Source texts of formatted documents
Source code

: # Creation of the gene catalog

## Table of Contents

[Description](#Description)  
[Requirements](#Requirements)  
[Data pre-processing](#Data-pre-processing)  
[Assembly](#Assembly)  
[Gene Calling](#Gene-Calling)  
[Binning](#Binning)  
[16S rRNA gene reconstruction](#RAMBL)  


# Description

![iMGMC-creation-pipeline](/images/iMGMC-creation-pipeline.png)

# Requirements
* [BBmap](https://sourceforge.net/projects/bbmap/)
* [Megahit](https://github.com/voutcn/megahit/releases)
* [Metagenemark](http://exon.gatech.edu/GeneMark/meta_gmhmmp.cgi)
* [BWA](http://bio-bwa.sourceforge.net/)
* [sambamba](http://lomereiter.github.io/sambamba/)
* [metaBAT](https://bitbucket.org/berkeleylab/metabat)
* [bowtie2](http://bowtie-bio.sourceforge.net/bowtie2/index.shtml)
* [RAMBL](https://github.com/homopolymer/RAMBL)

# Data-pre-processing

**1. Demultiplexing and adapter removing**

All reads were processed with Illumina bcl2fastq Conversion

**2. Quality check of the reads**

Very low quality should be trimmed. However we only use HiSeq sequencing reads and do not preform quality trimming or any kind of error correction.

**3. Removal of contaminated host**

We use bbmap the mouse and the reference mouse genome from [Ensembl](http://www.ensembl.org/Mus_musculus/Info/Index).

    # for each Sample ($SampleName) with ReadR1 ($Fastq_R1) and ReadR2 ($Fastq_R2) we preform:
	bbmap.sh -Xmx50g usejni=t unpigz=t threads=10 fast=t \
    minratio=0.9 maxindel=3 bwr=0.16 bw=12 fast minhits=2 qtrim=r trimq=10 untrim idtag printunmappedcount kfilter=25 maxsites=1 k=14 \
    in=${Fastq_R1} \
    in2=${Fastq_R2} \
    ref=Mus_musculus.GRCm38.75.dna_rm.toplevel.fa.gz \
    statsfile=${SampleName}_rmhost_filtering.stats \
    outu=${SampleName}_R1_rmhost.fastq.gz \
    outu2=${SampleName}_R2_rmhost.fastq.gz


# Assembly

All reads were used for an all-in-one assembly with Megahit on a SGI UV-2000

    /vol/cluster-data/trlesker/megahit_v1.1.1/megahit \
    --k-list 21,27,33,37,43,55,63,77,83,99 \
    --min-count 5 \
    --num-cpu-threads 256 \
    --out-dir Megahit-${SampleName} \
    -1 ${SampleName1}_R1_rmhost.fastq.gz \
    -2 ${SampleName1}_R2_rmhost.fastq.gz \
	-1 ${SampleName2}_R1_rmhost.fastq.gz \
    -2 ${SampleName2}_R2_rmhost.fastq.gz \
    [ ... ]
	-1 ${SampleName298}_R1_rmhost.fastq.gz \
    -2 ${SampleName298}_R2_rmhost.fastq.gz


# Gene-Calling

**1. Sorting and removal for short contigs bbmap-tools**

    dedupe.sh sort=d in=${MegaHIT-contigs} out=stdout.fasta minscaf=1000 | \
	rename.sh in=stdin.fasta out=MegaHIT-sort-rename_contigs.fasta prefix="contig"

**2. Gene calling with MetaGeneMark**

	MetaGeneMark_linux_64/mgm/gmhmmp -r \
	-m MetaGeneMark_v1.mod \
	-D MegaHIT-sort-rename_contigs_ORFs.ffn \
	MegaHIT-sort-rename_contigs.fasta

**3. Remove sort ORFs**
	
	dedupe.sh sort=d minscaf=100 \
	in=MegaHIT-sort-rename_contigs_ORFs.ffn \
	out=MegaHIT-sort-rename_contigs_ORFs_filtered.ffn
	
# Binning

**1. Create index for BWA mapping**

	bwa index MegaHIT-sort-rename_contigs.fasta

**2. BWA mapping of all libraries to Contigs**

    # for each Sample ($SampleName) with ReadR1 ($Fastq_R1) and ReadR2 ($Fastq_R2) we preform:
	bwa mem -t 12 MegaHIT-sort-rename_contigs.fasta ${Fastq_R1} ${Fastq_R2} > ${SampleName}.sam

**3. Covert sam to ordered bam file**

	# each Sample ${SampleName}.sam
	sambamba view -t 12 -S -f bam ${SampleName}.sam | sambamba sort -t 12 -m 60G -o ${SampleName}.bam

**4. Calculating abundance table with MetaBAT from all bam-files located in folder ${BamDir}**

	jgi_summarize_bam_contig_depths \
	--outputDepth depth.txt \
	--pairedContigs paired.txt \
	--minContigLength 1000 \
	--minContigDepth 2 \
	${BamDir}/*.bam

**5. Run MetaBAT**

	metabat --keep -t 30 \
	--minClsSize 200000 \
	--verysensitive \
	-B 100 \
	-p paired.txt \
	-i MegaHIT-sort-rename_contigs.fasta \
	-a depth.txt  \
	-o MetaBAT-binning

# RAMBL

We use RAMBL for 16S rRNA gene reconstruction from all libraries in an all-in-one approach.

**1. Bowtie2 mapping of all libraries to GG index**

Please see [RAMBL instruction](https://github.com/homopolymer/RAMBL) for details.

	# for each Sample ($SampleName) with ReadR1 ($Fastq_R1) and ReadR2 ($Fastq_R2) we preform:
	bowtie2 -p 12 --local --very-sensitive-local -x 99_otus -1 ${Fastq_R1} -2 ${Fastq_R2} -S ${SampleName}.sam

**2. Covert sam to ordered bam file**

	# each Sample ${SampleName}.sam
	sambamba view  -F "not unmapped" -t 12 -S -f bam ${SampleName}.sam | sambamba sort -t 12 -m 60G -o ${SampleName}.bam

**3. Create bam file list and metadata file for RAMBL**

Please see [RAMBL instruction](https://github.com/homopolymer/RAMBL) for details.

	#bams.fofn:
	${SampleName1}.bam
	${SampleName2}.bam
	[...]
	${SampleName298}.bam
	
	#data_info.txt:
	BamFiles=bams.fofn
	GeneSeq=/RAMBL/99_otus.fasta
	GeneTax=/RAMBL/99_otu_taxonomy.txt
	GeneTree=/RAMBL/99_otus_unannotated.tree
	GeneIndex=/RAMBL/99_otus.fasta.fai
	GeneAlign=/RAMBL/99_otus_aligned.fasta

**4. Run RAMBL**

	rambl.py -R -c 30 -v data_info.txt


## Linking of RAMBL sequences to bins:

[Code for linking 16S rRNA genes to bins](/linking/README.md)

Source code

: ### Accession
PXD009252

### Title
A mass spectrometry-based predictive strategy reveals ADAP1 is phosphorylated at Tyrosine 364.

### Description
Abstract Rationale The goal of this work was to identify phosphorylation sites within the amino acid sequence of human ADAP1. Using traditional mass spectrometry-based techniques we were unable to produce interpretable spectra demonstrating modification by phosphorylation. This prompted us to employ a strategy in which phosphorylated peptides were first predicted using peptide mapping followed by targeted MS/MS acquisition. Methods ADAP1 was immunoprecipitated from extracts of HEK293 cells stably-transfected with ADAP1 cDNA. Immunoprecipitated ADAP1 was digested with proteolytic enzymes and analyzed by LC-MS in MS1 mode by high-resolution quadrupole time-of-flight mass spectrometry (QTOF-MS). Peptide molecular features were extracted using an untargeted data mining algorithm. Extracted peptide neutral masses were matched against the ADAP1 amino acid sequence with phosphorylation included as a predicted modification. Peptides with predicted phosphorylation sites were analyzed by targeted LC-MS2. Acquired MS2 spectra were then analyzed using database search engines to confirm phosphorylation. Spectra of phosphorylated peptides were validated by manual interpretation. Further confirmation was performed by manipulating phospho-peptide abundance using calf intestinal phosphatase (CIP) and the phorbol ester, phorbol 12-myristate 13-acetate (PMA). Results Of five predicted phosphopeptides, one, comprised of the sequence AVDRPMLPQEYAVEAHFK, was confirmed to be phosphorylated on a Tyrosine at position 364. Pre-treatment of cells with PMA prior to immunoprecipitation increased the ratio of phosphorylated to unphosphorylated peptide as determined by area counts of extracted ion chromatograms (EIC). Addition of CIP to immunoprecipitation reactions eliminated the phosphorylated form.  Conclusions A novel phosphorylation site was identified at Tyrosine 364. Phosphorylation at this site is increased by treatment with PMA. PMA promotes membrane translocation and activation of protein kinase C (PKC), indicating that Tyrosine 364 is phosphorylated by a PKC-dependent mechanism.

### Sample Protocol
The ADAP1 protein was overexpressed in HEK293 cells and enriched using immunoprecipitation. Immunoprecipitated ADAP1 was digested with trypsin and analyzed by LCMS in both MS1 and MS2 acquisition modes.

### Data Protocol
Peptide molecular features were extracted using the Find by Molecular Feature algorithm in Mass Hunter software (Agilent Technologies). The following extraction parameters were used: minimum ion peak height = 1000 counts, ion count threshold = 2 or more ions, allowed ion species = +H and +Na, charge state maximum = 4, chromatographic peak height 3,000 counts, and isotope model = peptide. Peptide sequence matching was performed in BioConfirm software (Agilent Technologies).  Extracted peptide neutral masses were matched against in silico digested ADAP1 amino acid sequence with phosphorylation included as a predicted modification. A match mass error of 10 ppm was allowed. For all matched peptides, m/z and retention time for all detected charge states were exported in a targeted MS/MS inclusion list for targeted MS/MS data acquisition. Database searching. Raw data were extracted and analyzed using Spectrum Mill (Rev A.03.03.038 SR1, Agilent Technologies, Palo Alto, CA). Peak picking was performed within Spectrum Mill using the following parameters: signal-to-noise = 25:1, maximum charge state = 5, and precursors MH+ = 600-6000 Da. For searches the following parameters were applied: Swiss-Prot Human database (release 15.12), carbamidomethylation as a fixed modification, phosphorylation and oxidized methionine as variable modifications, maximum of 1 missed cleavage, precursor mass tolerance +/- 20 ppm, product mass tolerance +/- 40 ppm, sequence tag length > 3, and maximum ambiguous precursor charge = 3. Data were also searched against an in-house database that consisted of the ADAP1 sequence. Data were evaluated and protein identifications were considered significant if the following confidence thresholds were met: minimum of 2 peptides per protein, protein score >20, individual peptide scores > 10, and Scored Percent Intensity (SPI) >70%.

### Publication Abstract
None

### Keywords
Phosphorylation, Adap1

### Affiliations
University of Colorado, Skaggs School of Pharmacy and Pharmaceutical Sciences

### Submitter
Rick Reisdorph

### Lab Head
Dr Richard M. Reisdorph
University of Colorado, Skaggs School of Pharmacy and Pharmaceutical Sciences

**Prompt:** If a line in the records has the word "view", copy that line.

**Response for this exercise:**
	sambamba view -t 12 -S -f bam ${SampleName}.sam | sambamba sort -t 12 -m 60G -o ${SampleName}.bam
	sambamba view  -F "not unmapped" -t 12 -S -f bam ${SampleName}.sam | sambamba sort -t 12 -m 60G -o ${SampleName}.bam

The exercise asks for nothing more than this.